(Plain-text document sources)

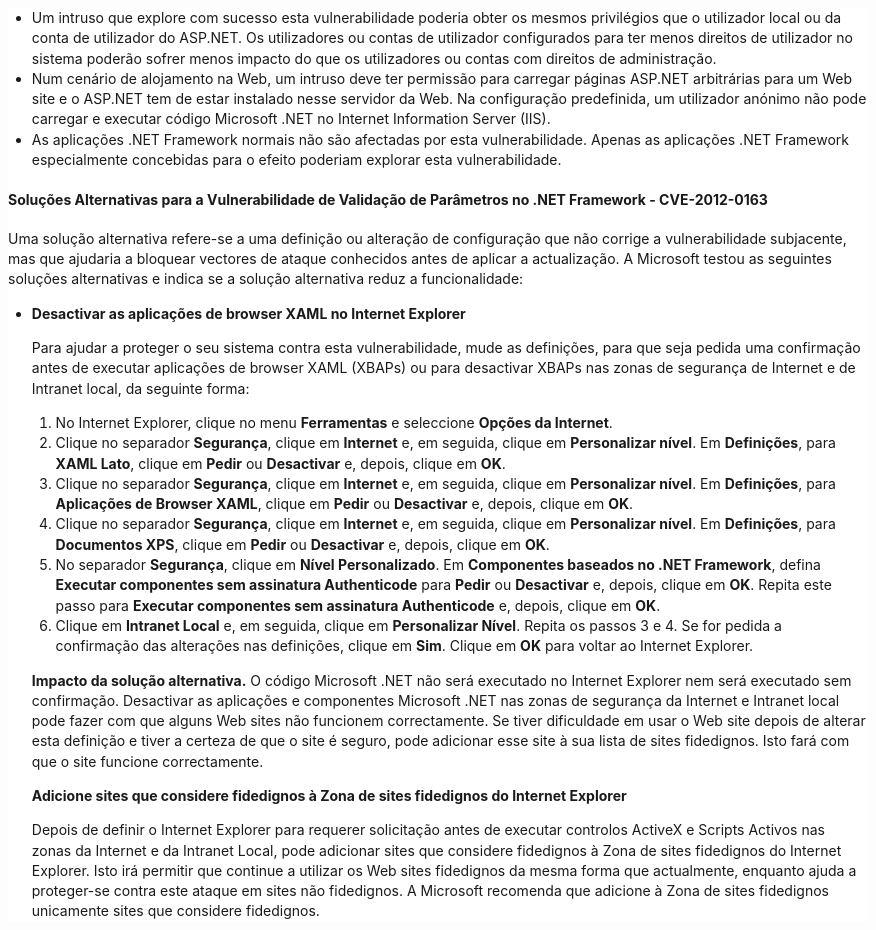 -   Um intruso que explore com sucesso esta vulnerabilidade poderia obter os mesmos privilégios que o utilizador local ou da conta de utilizador do ASP.NET. Os utilizadores ou contas de utilizador configurados para ter menos direitos de utilizador no sistema poderão sofrer menos impacto do que os utilizadores ou contas com direitos de administração.
-   Num cenário de alojamento na Web, um intruso deve ter permissão para carregar páginas ASP.NET arbitrárias para um Web site e o ASP.NET tem de estar instalado nesse servidor da Web. Na configuração predefinida, um utilizador anónimo não pode carregar e executar código Microsoft .NET no Internet Information Server (IIS).
-   As aplicações .NET Framework normais não são afectadas por esta vulnerabilidade. Apenas as aplicações .NET Framework especialmente concebidas para o efeito poderiam explorar esta vulnerabilidade.

#### Soluções Alternativas para a Vulnerabilidade de Validação de Parâmetros no .NET Framework - CVE-2012-0163

Uma solução alternativa refere-se a uma definição ou alteração de configuração que não corrige a vulnerabilidade subjacente, mas que ajudaria a bloquear vectores de ataque conhecidos antes de aplicar a actualização. A Microsoft testou as seguintes soluções alternativas e indica se a solução alternativa reduz a funcionalidade:

-   **Desactivar as aplicações de browser XAML no Internet Explorer**

    Para ajudar a proteger o seu sistema contra esta vulnerabilidade, mude as definições, para que seja pedida uma confirmação antes de executar aplicações de browser XAML (XBAPs) ou para desactivar XBAPs nas zonas de segurança de Internet e de Intranet local, da seguinte forma:

    1.  No Internet Explorer, clique no menu **Ferramentas** e seleccione **Opções da Internet**.
    2.  Clique no separador **Segurança**, clique em **Internet** e, em seguida, clique em **Personalizar nível**. Em **Definições**, para **XAML Lato**, clique em **Pedir** ou **Desactivar** e, depois, clique em **OK**.
    3.  Clique no separador **Segurança**, clique em **Internet** e, em seguida, clique em **Personalizar nível**. Em **Definições**, para **Aplicações de Browser XAML**, clique em **Pedir** ou **Desactivar** e, depois, clique em **OK**.
    4.  Clique no separador **Segurança**, clique em **Internet** e, em seguida, clique em **Personalizar nível**. Em **Definições**, para **Documentos XPS**, clique em **Pedir** ou **Desactivar** e, depois, clique em **OK**.
    5.  No separador **Segurança**, clique em **Nível Personalizado**. Em **Componentes baseados no .NET Framework**, defina **Executar componentes sem assinatura Authenticode** para **Pedir** ou **Desactivar** e, depois, clique em **OK**. Repita este passo para **Executar componentes sem assinatura Authenticode** e, depois, clique em **OK**.
    6.  Clique em **Intranet Local** e, em seguida, clique em **Personalizar Nível**. Repita os passos 3 e 4. Se for pedida a confirmação das alterações nas definições, clique em **Sim**. Clique em **OK** para voltar ao Internet Explorer.

    **Impacto da solução alternativa.** O código Microsoft .NET não será executado no Internet Explorer nem será executado sem confirmação. Desactivar as aplicações e componentes Microsoft .NET nas zonas de segurança da Internet e Intranet local pode fazer com que alguns Web sites não funcionem correctamente. Se tiver dificuldade em usar o Web site depois de alterar esta definição e tiver a certeza de que o site é seguro, pode adicionar esse site à sua lista de sites fidedignos. Isto fará com que o site funcione correctamente.

    **Adicione sites que considere fidedignos à Zona de sites fidedignos do Internet Explorer**

    Depois de definir o Internet Explorer para requerer solicitação antes de executar controlos ActiveX e Scripts Activos nas zonas da Internet e da Intranet Local, pode adicionar sites que considere fidedignos à Zona de sites fidedignos do Internet Explorer. Isto irá permitir que continue a utilizar os Web sites fidedignos da mesma forma que actualmente, enquanto ajuda a proteger-se contra este ataque em sites não fidedignos. A Microsoft recomenda que adicione à Zona de sites fidedignos unicamente sites que considere fidedignos.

## What you will do
Leave out the pictures. Transcribe only the lines above, from the first through the one that contains "para **Aplicações de".

## Problem solution
 -   Um intruso que explore com sucesso esta vulnerabilidade poderia obter os mesmos privilégios que o utilizador local ou da conta de utilizador do ASP.NET. Os utilizadores ou contas de utilizador configurados para ter menos direitos de utilizador no sistema poderão sofrer menos impacto do que os utilizadores ou contas com direitos de administração.
-   Num cenário de alojamento na Web, um intruso deve ter permissão para carregar páginas ASP.NET arbitrárias para um Web site e o ASP.NET tem de estar instalado nesse servidor da Web. Na configuração predefinida, um utilizador anónimo não pode carregar e executar código Microsoft .NET no Internet Information Server (IIS).
-   As aplicações .NET Framework normais não são afectadas por esta vulnerabilidade. Apenas as aplicações .NET Framework especialmente concebidas para o efeito poderiam explorar esta vulnerabilidade.

#### Soluções Alternativas para a Vulnerabilidade de Validação de Parâmetros no .NET Framework - CVE-2012-0163

Uma solução alternativa refere-se a uma definição ou alteração de configuração que não corrige a vulnerabilidade subjacente, mas que ajudaria a bloquear vectores de ataque conhecidos antes de aplicar a actualização. A Microsoft testou as seguintes soluções alternativas e indica se a solução alternativa reduz a funcionalidade:

-   **Desactivar as aplicações de browser XAML no Internet Explorer**

    Para ajudar a proteger o seu sistema contra esta vulnerabilidade, mude as definições, para que seja pedida uma confirmação antes de executar aplicações de browser XAML (XBAPs) ou para desactivar XBAPs nas zonas de segurança de Internet e de Intranet local, da seguinte forma:

    1.  No Internet Explorer, clique no menu **Ferramentas** e seleccione **Opções da Internet**.
    2.  Clique no separador **Segurança**, clique em **Internet** e, em seguida, clique em **Personalizar nível**. Em **Definições**, para **XAML Lato**, clique em **Pedir** ou **Desactivar** e, depois, clique em **OK**.
    3.  Clique no separador **Segurança**, clique em **Internet** e, em seguida, clique em **Personalizar nível**. Em **Definições**, para **Aplicações de Browser XAML**, clique em **Pedir** ou **Desactivar** e, depois, clique em **OK**.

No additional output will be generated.